- _Description of the task_
Only lines containing the string "mdiThumbDown" belong in the answer; find them in the records and copy them.

Stored data entries
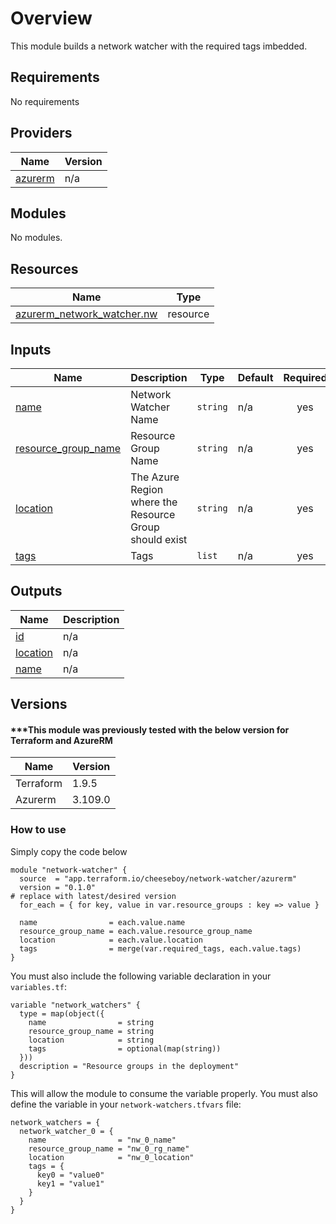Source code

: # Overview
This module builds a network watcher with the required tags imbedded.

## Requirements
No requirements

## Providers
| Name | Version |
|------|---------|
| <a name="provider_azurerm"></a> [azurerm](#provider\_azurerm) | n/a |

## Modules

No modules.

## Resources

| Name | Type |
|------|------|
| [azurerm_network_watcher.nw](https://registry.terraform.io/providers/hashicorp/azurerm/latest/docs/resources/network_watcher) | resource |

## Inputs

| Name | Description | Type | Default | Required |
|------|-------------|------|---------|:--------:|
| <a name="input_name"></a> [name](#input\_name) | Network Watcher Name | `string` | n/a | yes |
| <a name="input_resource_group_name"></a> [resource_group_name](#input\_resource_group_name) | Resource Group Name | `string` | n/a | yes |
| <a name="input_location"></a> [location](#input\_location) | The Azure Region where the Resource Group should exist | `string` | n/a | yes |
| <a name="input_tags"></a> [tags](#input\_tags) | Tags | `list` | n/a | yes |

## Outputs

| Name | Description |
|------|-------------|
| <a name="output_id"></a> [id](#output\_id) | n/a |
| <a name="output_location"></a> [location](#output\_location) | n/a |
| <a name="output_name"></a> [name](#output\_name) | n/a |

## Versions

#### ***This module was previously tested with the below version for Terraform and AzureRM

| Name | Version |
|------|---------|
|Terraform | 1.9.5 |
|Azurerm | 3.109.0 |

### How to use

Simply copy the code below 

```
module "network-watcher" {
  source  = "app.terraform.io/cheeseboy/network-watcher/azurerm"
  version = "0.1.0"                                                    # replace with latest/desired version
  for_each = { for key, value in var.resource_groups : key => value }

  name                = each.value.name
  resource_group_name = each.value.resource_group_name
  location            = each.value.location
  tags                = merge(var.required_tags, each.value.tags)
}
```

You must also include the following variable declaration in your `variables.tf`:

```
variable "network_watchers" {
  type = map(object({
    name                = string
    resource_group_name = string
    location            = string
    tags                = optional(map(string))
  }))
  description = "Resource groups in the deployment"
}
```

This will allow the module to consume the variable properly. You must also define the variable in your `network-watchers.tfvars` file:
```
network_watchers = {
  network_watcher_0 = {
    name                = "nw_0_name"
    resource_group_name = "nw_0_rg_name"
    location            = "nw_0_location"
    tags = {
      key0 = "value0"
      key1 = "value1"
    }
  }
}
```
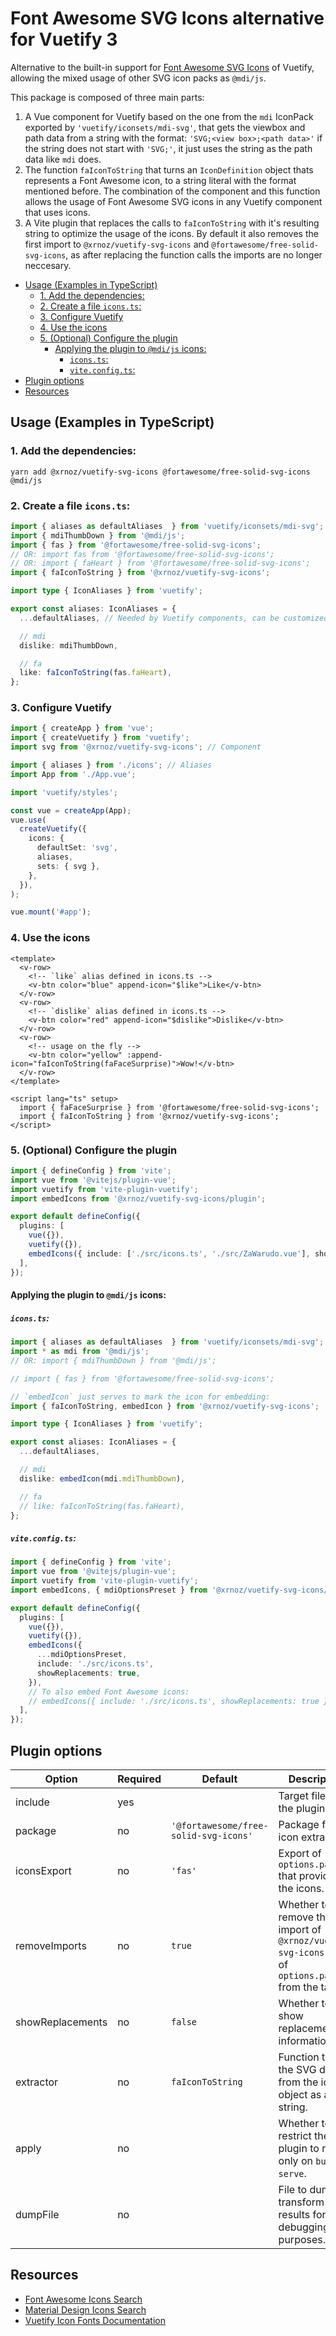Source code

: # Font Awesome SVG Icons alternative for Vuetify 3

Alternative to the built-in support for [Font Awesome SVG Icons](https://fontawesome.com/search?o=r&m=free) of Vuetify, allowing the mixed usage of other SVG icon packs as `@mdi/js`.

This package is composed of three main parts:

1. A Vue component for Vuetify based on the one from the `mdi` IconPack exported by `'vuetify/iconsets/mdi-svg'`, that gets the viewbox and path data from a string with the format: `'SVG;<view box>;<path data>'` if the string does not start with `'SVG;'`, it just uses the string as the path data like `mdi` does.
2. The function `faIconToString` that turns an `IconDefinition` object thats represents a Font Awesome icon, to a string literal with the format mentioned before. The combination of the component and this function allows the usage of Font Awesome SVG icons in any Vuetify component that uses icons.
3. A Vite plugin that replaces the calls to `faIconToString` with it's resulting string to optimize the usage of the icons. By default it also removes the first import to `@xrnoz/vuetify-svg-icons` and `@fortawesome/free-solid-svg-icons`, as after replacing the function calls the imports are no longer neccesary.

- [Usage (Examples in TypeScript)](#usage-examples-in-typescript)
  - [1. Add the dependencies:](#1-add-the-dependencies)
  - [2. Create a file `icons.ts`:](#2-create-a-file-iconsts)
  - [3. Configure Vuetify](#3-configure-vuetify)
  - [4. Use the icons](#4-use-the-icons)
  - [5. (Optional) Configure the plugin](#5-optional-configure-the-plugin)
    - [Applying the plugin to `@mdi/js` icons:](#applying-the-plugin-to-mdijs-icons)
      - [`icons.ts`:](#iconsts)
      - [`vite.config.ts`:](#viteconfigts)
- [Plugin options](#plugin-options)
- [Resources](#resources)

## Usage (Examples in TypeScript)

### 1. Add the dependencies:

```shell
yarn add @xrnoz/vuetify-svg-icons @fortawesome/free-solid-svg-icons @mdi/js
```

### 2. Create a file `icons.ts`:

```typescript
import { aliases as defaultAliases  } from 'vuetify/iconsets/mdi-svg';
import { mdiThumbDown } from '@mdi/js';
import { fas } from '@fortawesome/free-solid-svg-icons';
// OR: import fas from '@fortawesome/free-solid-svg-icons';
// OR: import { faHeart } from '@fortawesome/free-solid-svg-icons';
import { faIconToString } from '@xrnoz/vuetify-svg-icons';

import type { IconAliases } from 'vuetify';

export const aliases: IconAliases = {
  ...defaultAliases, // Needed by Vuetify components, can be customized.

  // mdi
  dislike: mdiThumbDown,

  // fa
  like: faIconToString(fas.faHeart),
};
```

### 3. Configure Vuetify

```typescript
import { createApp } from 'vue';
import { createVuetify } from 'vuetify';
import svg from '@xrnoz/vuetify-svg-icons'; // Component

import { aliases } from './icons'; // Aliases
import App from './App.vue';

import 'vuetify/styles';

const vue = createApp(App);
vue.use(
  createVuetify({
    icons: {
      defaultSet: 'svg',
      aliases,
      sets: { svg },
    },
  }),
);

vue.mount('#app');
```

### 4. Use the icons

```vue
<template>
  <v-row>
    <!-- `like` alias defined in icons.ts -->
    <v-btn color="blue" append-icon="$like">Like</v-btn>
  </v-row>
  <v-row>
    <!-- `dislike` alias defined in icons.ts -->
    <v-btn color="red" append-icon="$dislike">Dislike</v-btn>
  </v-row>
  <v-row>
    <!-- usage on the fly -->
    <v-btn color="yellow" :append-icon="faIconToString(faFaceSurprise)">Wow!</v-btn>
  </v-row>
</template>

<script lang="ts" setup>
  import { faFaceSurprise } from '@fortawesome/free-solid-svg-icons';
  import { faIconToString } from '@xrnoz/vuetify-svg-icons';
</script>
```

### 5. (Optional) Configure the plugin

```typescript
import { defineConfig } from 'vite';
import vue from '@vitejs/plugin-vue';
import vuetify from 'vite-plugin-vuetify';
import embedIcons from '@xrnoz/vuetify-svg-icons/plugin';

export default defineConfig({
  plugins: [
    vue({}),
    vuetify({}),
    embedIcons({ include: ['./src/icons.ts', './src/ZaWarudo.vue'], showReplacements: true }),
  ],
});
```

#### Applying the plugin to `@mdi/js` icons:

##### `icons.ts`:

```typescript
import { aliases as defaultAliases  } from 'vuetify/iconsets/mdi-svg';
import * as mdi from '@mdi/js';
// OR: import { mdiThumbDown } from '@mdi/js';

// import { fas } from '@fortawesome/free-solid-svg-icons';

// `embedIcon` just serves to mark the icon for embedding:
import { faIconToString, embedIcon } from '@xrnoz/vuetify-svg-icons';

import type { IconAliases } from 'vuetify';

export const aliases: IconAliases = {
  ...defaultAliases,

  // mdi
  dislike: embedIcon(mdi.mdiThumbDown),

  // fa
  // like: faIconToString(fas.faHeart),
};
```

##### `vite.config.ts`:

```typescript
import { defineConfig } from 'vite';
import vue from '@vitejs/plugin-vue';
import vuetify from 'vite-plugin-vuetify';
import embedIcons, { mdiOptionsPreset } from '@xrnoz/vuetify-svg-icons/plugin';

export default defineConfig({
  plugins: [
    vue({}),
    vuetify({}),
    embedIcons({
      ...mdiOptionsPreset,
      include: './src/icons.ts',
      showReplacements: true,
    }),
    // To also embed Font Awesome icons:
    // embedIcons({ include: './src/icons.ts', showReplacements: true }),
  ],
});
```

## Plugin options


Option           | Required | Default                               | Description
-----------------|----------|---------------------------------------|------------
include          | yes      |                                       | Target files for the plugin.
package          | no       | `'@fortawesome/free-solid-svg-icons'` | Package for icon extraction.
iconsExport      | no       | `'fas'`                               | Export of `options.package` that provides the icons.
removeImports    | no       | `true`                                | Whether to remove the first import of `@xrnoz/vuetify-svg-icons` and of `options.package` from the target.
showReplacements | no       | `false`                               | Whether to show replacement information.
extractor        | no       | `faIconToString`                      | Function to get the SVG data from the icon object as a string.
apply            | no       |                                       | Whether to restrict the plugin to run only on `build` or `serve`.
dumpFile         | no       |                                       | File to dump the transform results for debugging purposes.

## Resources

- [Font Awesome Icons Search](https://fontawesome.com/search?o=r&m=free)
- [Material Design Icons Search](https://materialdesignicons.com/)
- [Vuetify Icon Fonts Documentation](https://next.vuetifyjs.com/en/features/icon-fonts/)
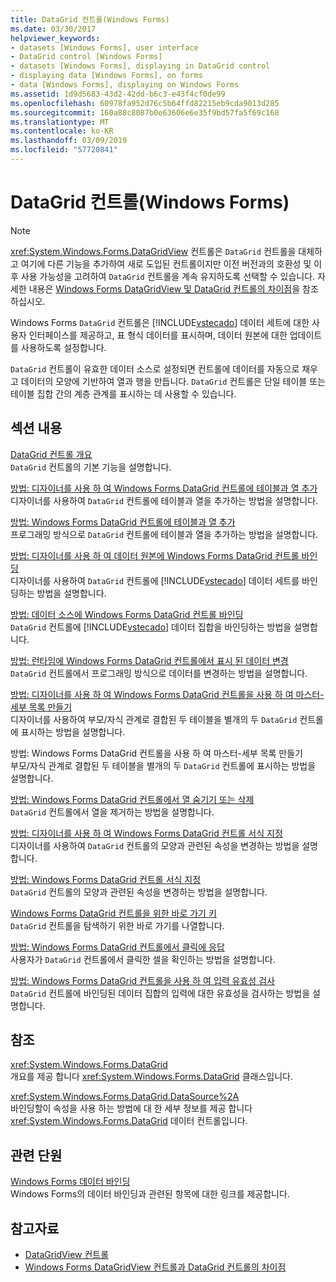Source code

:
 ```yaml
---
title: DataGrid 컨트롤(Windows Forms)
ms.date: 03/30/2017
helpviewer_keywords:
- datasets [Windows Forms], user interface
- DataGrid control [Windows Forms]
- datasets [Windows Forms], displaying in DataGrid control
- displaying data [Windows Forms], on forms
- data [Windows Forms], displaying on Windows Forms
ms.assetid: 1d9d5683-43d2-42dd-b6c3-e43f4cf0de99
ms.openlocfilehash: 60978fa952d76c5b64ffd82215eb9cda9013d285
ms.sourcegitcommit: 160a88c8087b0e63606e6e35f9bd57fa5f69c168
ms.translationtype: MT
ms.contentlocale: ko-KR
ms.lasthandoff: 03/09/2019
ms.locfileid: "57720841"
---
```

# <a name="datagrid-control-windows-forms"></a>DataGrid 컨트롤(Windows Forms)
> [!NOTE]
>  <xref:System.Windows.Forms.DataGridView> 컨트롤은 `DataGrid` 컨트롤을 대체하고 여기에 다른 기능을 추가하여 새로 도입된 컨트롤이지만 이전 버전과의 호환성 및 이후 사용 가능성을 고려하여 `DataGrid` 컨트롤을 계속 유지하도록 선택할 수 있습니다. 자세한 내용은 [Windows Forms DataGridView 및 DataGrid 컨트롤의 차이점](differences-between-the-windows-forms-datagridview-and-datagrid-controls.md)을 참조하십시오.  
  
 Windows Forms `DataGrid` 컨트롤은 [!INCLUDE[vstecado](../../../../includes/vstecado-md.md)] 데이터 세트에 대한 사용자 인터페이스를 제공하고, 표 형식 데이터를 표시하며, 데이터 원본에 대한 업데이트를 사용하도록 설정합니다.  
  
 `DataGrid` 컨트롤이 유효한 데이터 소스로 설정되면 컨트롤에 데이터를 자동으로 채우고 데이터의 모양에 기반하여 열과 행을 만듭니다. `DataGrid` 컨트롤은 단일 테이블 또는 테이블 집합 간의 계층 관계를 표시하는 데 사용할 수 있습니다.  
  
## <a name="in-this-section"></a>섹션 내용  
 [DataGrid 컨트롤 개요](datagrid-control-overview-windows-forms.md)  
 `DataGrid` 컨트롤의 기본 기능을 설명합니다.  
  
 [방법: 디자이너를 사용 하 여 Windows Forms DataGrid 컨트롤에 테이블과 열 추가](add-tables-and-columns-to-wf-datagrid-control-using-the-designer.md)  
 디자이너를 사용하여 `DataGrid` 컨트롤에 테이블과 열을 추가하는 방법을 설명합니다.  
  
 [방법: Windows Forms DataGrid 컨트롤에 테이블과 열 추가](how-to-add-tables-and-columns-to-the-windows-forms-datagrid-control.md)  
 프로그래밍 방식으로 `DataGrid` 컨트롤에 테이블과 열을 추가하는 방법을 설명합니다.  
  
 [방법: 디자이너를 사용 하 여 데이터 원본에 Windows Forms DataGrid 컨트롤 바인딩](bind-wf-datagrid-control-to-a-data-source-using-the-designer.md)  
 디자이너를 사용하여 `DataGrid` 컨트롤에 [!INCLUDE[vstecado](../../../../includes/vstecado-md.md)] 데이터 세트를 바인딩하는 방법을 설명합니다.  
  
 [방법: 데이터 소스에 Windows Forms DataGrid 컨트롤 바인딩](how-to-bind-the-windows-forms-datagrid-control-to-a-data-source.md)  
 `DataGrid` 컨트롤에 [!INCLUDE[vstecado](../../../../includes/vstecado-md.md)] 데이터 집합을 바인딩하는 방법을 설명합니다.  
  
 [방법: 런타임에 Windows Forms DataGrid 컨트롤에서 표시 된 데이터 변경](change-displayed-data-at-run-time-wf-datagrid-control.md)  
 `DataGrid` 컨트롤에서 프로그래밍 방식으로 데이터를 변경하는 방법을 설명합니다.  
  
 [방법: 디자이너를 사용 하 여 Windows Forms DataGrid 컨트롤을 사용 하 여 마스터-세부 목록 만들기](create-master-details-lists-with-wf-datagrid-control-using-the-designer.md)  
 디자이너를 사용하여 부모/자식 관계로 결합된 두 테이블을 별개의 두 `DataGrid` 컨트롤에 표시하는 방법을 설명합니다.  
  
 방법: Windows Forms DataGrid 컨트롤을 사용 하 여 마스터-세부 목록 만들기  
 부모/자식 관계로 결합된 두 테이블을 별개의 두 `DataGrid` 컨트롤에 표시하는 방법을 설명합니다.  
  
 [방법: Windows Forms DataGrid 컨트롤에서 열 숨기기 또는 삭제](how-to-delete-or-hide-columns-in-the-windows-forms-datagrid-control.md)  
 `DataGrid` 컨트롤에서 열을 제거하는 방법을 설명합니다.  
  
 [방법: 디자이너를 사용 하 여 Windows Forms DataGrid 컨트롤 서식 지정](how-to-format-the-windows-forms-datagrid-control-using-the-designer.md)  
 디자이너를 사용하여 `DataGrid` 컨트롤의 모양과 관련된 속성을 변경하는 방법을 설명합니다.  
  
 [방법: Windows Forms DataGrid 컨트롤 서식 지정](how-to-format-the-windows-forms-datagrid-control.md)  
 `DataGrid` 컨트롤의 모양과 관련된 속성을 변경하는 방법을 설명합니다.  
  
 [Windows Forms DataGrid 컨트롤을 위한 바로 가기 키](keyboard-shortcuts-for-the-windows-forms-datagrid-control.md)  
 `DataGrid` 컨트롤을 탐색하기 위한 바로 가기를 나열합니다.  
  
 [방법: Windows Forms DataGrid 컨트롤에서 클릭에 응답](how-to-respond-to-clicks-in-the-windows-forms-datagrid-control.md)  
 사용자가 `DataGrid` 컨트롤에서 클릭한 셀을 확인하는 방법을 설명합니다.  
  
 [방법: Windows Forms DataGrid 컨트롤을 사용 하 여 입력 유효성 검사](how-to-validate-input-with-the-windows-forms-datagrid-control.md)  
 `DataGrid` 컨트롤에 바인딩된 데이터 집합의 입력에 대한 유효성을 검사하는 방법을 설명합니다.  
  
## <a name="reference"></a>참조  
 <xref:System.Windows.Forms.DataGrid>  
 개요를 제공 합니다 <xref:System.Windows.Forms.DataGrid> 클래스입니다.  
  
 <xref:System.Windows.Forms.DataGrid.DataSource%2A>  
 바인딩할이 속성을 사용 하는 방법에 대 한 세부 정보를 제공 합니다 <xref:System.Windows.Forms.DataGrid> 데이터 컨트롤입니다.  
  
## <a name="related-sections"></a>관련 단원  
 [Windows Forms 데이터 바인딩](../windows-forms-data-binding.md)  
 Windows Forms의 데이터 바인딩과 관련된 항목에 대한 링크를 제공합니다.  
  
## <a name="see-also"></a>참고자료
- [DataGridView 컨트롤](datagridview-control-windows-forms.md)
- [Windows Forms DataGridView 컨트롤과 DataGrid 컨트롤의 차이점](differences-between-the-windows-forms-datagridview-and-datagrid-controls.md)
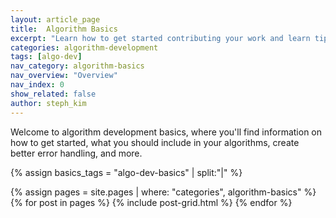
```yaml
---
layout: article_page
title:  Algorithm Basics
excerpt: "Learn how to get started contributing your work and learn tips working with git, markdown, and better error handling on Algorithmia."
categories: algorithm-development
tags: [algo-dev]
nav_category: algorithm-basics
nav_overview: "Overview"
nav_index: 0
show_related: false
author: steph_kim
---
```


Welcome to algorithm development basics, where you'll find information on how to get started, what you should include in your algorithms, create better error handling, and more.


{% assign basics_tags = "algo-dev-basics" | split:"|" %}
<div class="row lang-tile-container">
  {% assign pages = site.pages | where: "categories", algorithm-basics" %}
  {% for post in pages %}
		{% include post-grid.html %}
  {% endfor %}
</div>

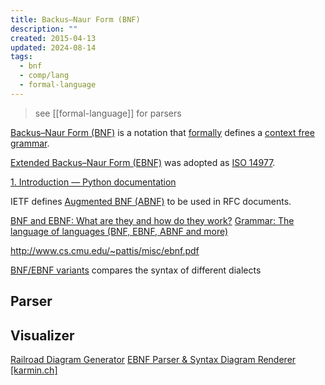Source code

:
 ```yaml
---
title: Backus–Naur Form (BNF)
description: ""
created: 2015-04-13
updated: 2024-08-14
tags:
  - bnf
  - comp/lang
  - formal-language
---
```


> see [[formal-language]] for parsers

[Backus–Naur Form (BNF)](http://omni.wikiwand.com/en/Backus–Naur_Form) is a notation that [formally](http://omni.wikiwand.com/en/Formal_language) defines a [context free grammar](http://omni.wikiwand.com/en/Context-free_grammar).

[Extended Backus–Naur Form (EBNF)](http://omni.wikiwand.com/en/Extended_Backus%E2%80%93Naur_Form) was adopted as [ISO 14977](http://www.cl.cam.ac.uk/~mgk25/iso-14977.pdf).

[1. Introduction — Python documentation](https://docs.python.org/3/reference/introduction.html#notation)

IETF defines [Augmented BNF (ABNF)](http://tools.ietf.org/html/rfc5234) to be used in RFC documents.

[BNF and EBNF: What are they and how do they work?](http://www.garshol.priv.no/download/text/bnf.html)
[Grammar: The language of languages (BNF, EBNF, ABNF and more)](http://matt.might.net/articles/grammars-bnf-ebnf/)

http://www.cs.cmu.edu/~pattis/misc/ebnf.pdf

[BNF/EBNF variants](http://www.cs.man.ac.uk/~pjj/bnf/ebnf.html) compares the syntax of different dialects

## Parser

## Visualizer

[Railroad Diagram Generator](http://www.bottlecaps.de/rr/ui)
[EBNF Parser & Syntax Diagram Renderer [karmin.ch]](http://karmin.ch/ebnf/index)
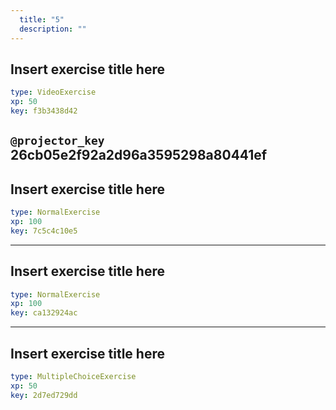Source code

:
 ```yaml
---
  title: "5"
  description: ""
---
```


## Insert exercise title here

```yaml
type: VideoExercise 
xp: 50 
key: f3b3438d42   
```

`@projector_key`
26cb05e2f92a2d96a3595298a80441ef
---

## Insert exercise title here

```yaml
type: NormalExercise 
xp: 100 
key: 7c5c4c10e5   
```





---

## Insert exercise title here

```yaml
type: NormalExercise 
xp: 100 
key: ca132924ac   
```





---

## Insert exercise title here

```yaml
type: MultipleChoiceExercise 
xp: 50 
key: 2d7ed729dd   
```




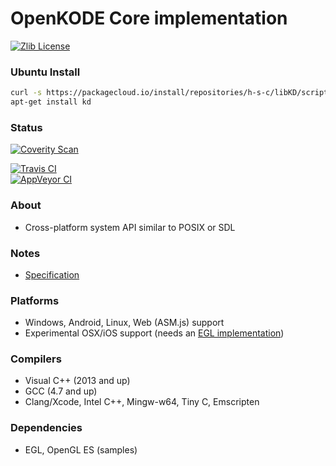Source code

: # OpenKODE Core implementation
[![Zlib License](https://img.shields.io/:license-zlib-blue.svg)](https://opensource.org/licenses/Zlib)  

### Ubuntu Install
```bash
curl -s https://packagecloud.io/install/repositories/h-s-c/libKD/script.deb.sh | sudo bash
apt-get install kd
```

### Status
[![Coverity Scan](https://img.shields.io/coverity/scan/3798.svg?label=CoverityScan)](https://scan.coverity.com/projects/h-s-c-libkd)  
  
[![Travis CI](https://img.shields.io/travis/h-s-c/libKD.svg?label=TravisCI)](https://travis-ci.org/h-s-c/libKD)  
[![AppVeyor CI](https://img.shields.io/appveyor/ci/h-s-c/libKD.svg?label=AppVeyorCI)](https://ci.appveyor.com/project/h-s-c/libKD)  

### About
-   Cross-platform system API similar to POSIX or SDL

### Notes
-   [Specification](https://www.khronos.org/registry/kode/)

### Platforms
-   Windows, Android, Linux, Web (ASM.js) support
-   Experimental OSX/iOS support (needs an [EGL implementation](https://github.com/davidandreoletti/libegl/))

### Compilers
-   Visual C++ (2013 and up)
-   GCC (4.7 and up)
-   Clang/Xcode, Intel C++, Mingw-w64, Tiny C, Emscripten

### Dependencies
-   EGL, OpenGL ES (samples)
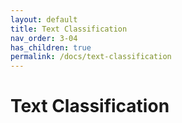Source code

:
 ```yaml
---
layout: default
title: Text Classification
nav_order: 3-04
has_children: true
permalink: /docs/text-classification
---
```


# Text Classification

- _The answer_
import { mdiThumbDown } from '@mdi/js';
  dislike: mdiThumbDown,
// OR: import { mdiThumbDown } from '@mdi/js';
  dislike: embedIcon(mdi.mdiThumbDown),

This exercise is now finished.